Assignment: The lines to repeat are those below from the one containing "[Spring Security |" down to the one containing "Algumas Vulnerabilidades de", both included; reproduce them exactly and nothing else.

------ Provided information

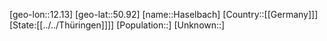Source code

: ﻿---
location: [50.92,12.13]
type: City
tags:
- geo/City


SpocWebEntityId: 30789
isDeleted: false
confidential: public

---
[geo-lon::12.13]
[geo-lat::50.92]
[name::Haselbach]
[Country::[[Germany]]]
[State:[[../../Thüringen]]]]
[Population::]
[Unknown::]

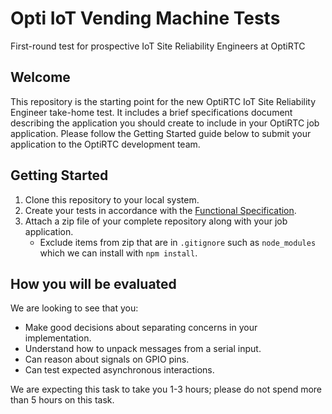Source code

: # Opti IoT Vending Machine Tests

First-round test for prospective IoT Site Reliability Engineers at OptiRTC

## Welcome

This repository is the starting point for the new OptiRTC IoT Site Reliability Engineer take-home test. It includes a brief specifications document describing the application you should create to include in your OptiRTC job application. Please follow the Getting Started guide below to submit your application to the OptiRTC development team.

## Getting Started

1. Clone this repository to your local system.
2. Create your tests in accordance with the [Functional Specification](FunctionalSpec.md).
3. Attach a zip file of your complete repository along with your job application.
   - Exclude items from zip that are in `.gitignore` such as `node_modules` which we can install with `npm install`.

## How you will be evaluated

We are looking to see that you: 
- Make good decisions about separating concerns in your implementation.
- Understand how to unpack messages from a serial input.
- Can reason about signals on GPIO pins.
- Can test expected asynchronous interactions.

We are expecting this task to take you 1-3 hours; please do not spend more than 5 hours on this task.
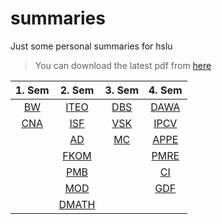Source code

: # summaries
Just some personal summaries for hslu

> You can download the latest pdf from [here](https://github.com/chefe/summaries/releases)

| 1. Sem     | 2. Sem                                          | 3. Sem     | 4. Sem       |
|:----------:|:-----------------------------------------------:|:----------:|:------------:|
| [BW](bw)   | [ITEO](iteo)                                    | [DBS](dbs) | [DAWA](dawa) |
| [CNA](cna) | [ISF](isf)                                      | [VSK](vsk) | [IPCV](ipcv) |
|            | [AD](ad)                                        | [MC](mc)   | [APPE](appe) |
|            | [FKOM](fkom)                                    |            | [PMRE](pmre) |
|            | [PMB](pmb)                                      |            | [CI](ci)     |
|            | [MOD](pmb)                                      |            | [GDF](gdf)   |
|            | [DMATH](https://github.com/hslu-students/dmath) |            |              |

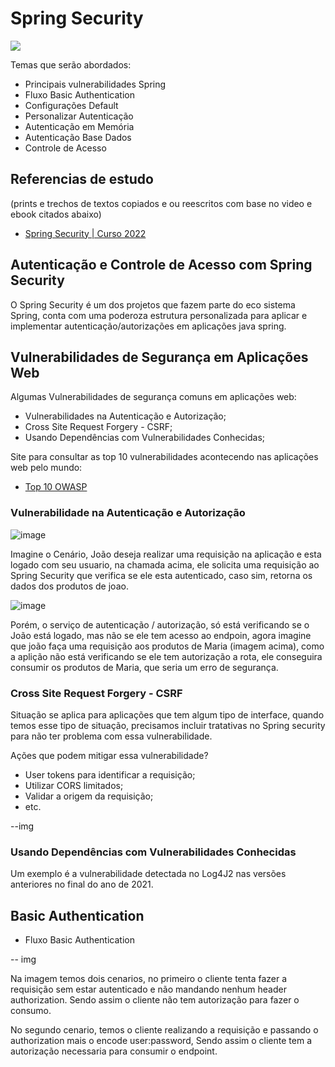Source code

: # Spring Security

<img src="https://pbs.twimg.com/media/DU7GUGCV4AAf90X.jpg">

Temas que serão abordados:
  - Principais vulnerabilidades Spring
  - Fluxo Basic Authentication
  - Configurações Default 
  - Personalizar Autenticação
  - Autenticação em Memória
  - Autenticação Base Dados
  - Controle de Acesso

## Referencias de estudo
(prints e trechos de textos copiados e ou reescritos com base no video e ebook citados abaixo)
* [Spring Security | Curso 2022](https://www.youtube.com/watch?v=t6prPki7daU&t=6034s)

## Autenticação e Controle de Acesso com Spring Security

O Spring Security é um dos projetos que fazem parte do eco sistema Spring, conta com uma poderoza estrutura personalizada para aplicar e implementar autenticação/autorizações em aplicações java spring.

## Vulnerabilidades de Segurança em Aplicações Web

Algumas Vulnerabilidades de segurança comuns em aplicações web:
  - Vulnerabilidades na Autenticação e Autorização;
  - Cross Site Request Forgery - CSRF;
  - Usando Dependências com Vulnerabilidades Conhecidas;

Site para consultar as top 10 vulnerabilidades acontecendo nas aplicações web pelo mundo:
* [Top 10 OWASP](https://owasp.org/www-project-top-ten)

### Vulnerabilidade na Autenticação e Autorização

![image](https://user-images.githubusercontent.com/30484386/187073806-458caceb-8538-4211-ae9e-712213baa08c.png)

Imagine o Cenário, João deseja realizar uma requisição na aplicação e esta logado com seu usuario, na chamada acima, ele solicita uma requisição ao Spring Security que verifica se ele esta autenticado, caso sim, retorna os dados dos produtos de joao.

![image](https://user-images.githubusercontent.com/30484386/187073818-2fc352f5-92e7-422c-b714-a8ae31c240b3.png)

Porém, o serviço de autenticação / autorização, só está verificando se o João está logado, mas não se ele tem acesso ao endpoin, agora imagine que joão faça uma requisição aos produtos de Maria (imagem acima), como a aplição não está verificando se ele tem autorização a rota, ele conseguira consumir os produtos de Maria, que seria um erro de segurança.

### Cross Site Request Forgery - CSRF

Situação se aplica para aplicações que tem algum tipo de interface, quando temos esse tipo de situação, precisamos incluir tratativas no Spring security para não ter problema com essa vulnerabilidade.

Ações que podem mitigar essa vulnerabilidade?
  - User tokens para identificar a requisição;
  - Utilizar CORS limitados;
  - Validar a origem da requisição;
  - etc.

--img

### Usando Dependências com Vulnerabilidades Conhecidas

Um exemplo é a vulnerabilidade detectada no Log4J2 nas versões anteriores no final do ano de 2021.

## Basic Authentication

- Fluxo Basic Authentication

-- img

Na imagem temos dois cenarios, no primeiro o cliente tenta fazer a requisição sem estar autenticado e não mandando nenhum header authorization. Sendo assim o cliente não tem autorização para fazer o consumo.

No segundo cenario, temos o cliente realizando a requisição e passando o authorization mais o encode user:password, Sendo assim o cliente tem a autorização necessaria para consumir o endpoint.

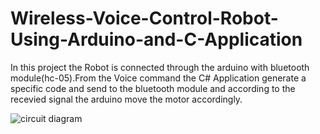 # Wireless-Voice-Control-Robot-Using-Arduino-and-C-Application
In this project the Robot is connected through the arduino with bluetooth module(hc-05).From the Voice command the C# Application generate a specific code and send to the bluetooth module and according to the recevied signal the arduino move the motor accordingly.

![circuit diagram](https://cloud.githubusercontent.com/assets/26416942/24070150/a9b2106c-0bdd-11e7-9296-1382192861a9.png)
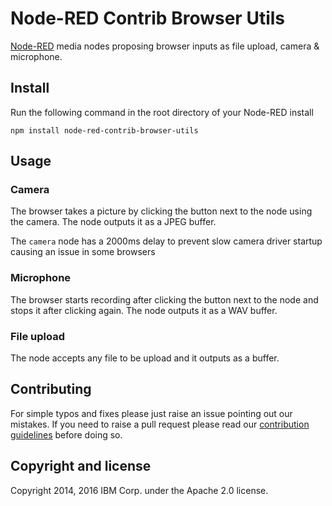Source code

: # Node-RED Contrib Browser Utils

<a href="http://nodered.org" target="_new">Node-RED</a> media nodes proposing browser inputs as file upload, camera & microphone.

## Install


Run the following command in the root directory of your Node-RED install

    npm install node-red-contrib-browser-utils

## Usage

### Camera

The browser takes a picture by clicking the button next to the node using the camera. The node outputs it as a JPEG buffer.

The `camera` node has a 2000ms delay to prevent slow camera driver startup causing an issue in some browsers


###  Microphone

The browser starts recording after clicking the button next to the node and stops it after clicking again. The node outputs it as a WAV buffer.


### File upload

The node accepts any file to be upload and it outputs as a buffer.


## Contributing

For simple typos and fixes please just raise an issue pointing out our mistakes. If you need to raise a pull request please read our [contribution guidelines](https://github.com/node-red-contrib-utils/node-red-contrib-browser-utils/blob/master/CONTRIBUTING.md) before doing so.

## Copyright and license

Copyright 2014, 2016 IBM Corp. under the Apache 2.0 license.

------------

Result for this task:
* [Spring Security | Curso 2022](https://www.youtube.com/watch?v=t6prPki7daU&t=6034s)

## Autenticação e Controle de Acesso com Spring Security

O Spring Security é um dos projetos que fazem parte do eco sistema Spring, conta com uma poderoza estrutura personalizada para aplicar e implementar autenticação/autorizações em aplicações java spring.

## Vulnerabilidades de Segurança em Aplicações Web

Algumas Vulnerabilidades de segurança comuns em aplicações web:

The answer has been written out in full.